INFORMATION GIVEN:
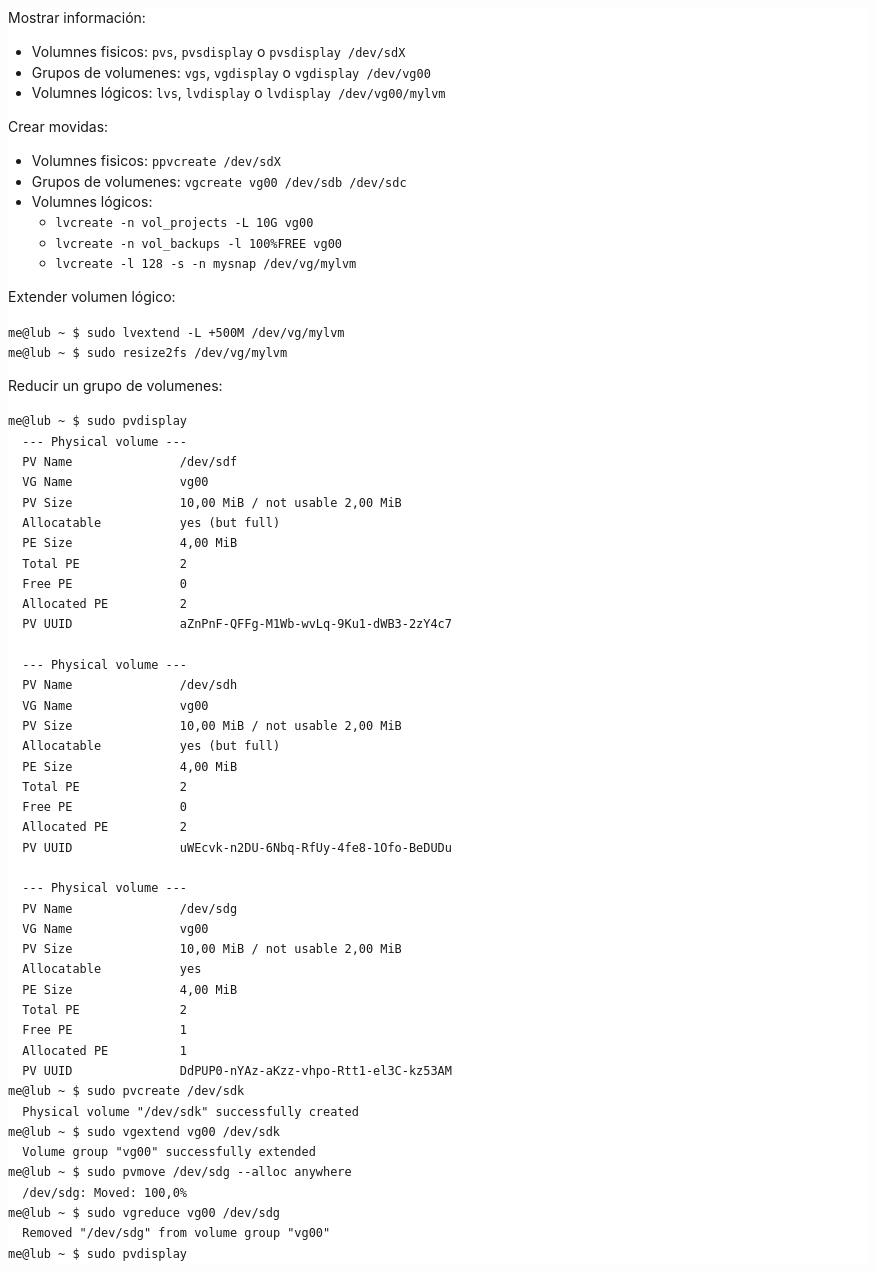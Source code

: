 Mostrar información:

* Volumnes fisicos: `pvs`, `pvsdisplay` o `pvsdisplay /dev/sdX`
* Grupos de volumenes: `vgs`, `vgdisplay` o `vgdisplay /dev/vg00`
* Volumnes lógicos: `lvs`, `lvdisplay` o `lvdisplay /dev/vg00/mylvm`

Crear movidas:

* Volumnes fisicos: `ppvcreate /dev/sdX`
* Grupos de volumenes: `vgcreate vg00 /dev/sdb /dev/sdc`
* Volumnes lógicos:
  * `lvcreate -n vol_projects -L 10G vg00`
  * `lvcreate -n vol_backups -l 100%FREE vg00`
  * `lvcreate -l 128 -s -n mysnap /dev/vg/mylvm`

Extender volumen lógico:

```console
me@lub ~ $ sudo lvextend -L +500M /dev/vg/mylvm
me@lub ~ $ sudo resize2fs /dev/vg/mylvm
```

Reducir un grupo de volumenes:

```console
me@lub ~ $ sudo pvdisplay 
  --- Physical volume ---
  PV Name               /dev/sdf
  VG Name               vg00
  PV Size               10,00 MiB / not usable 2,00 MiB
  Allocatable           yes (but full)
  PE Size               4,00 MiB
  Total PE              2
  Free PE               0
  Allocated PE          2
  PV UUID               aZnPnF-QFFg-M1Wb-wvLq-9Ku1-dWB3-2zY4c7
   
  --- Physical volume ---
  PV Name               /dev/sdh
  VG Name               vg00
  PV Size               10,00 MiB / not usable 2,00 MiB
  Allocatable           yes (but full)
  PE Size               4,00 MiB
  Total PE              2
  Free PE               0
  Allocated PE          2
  PV UUID               uWEcvk-n2DU-6Nbq-RfUy-4fe8-1Ofo-BeDUDu
   
  --- Physical volume ---
  PV Name               /dev/sdg
  VG Name               vg00
  PV Size               10,00 MiB / not usable 2,00 MiB
  Allocatable           yes 
  PE Size               4,00 MiB
  Total PE              2
  Free PE               1
  Allocated PE          1
  PV UUID               DdPUP0-nYAz-aKzz-vhpo-Rtt1-el3C-kz53AM
me@lub ~ $ sudo pvcreate /dev/sdk
  Physical volume "/dev/sdk" successfully created
me@lub ~ $ sudo vgextend vg00 /dev/sdk
  Volume group "vg00" successfully extended
me@lub ~ $ sudo pvmove /dev/sdg --alloc anywhere
  /dev/sdg: Moved: 100,0%
me@lub ~ $ sudo vgreduce vg00 /dev/sdg
  Removed "/dev/sdg" from volume group "vg00"
me@lub ~ $ sudo pvdisplay 
```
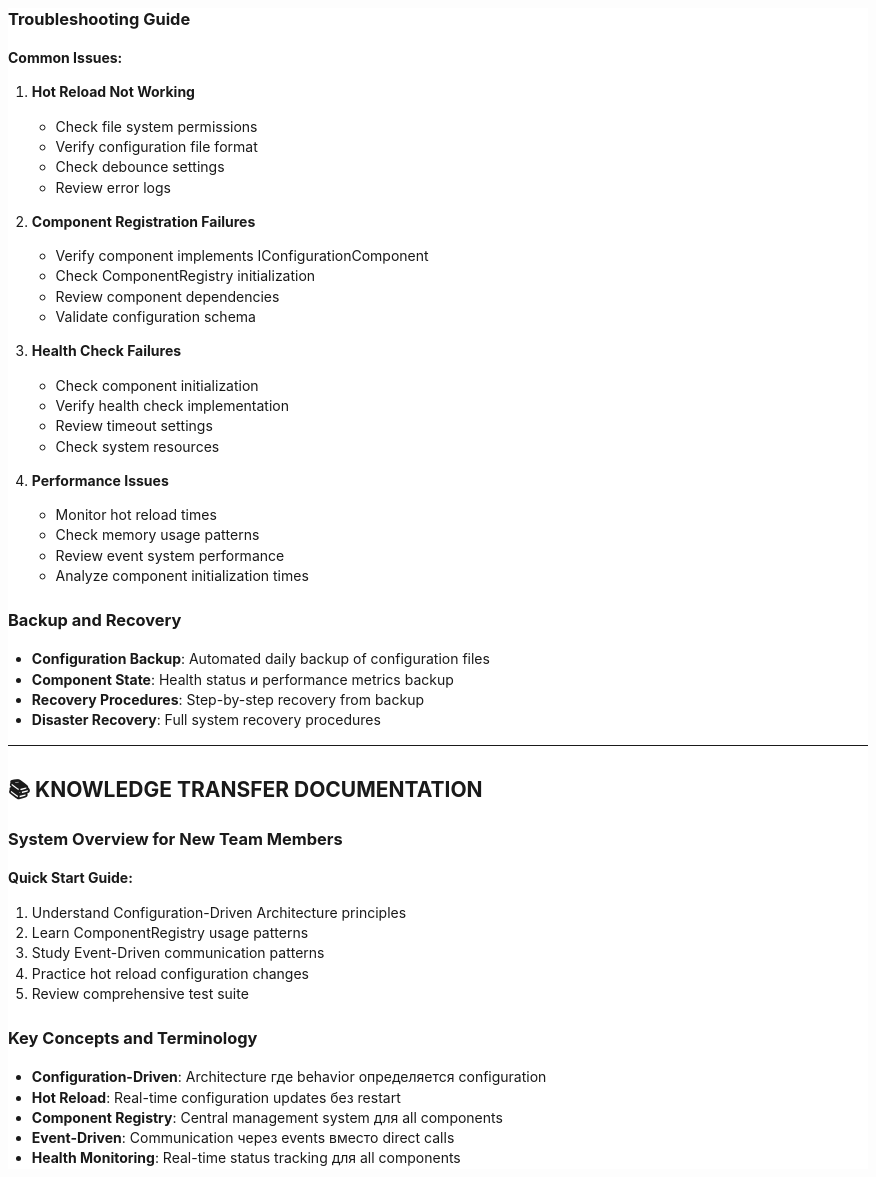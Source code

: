 ### Troubleshooting Guide

**Common Issues:**

1. **Hot Reload Not Working**
   - Check file system permissions
   - Verify configuration file format
   - Check debounce settings
   - Review error logs

2. **Component Registration Failures**
   - Verify component implements IConfigurationComponent
   - Check ComponentRegistry initialization
   - Review component dependencies
   - Validate configuration schema

3. **Health Check Failures**
   - Check component initialization
   - Verify health check implementation
   - Review timeout settings
   - Check system resources

4. **Performance Issues**
   - Monitor hot reload times
   - Check memory usage patterns
   - Review event system performance
   - Analyze component initialization times

### Backup and Recovery
- **Configuration Backup**: Automated daily backup of configuration files
- **Component State**: Health status и performance metrics backup
- **Recovery Procedures**: Step-by-step recovery from backup
- **Disaster Recovery**: Full system recovery procedures

---

## 📚 KNOWLEDGE TRANSFER DOCUMENTATION

### System Overview for New Team Members
**Quick Start Guide:**
1. Understand Configuration-Driven Architecture principles
2. Learn ComponentRegistry usage patterns
3. Study Event-Driven communication patterns
4. Practice hot reload configuration changes
5. Review comprehensive test suite

### Key Concepts and Terminology
- **Configuration-Driven**: Architecture где behavior определяется configuration
- **Hot Reload**: Real-time configuration updates без restart
- **Component Registry**: Central management system для all components
- **Event-Driven**: Communication через events вместо direct calls
- **Health Monitoring**: Real-time status tracking для all components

ACTION ITEM:
Would you copy out exactly the lines above that start at the one containing "- **Disaster Recovery**: Full" and end at the one containing "2. Learn ComponentRegistry usage patterns", inclusive?

TASK OUTPUT:
- **Disaster Recovery**: Full system recovery procedures

---

## 📚 KNOWLEDGE TRANSFER DOCUMENTATION

### System Overview for New Team Members
**Quick Start Guide:**
1. Understand Configuration-Driven Architecture principles
2. Learn ComponentRegistry usage patterns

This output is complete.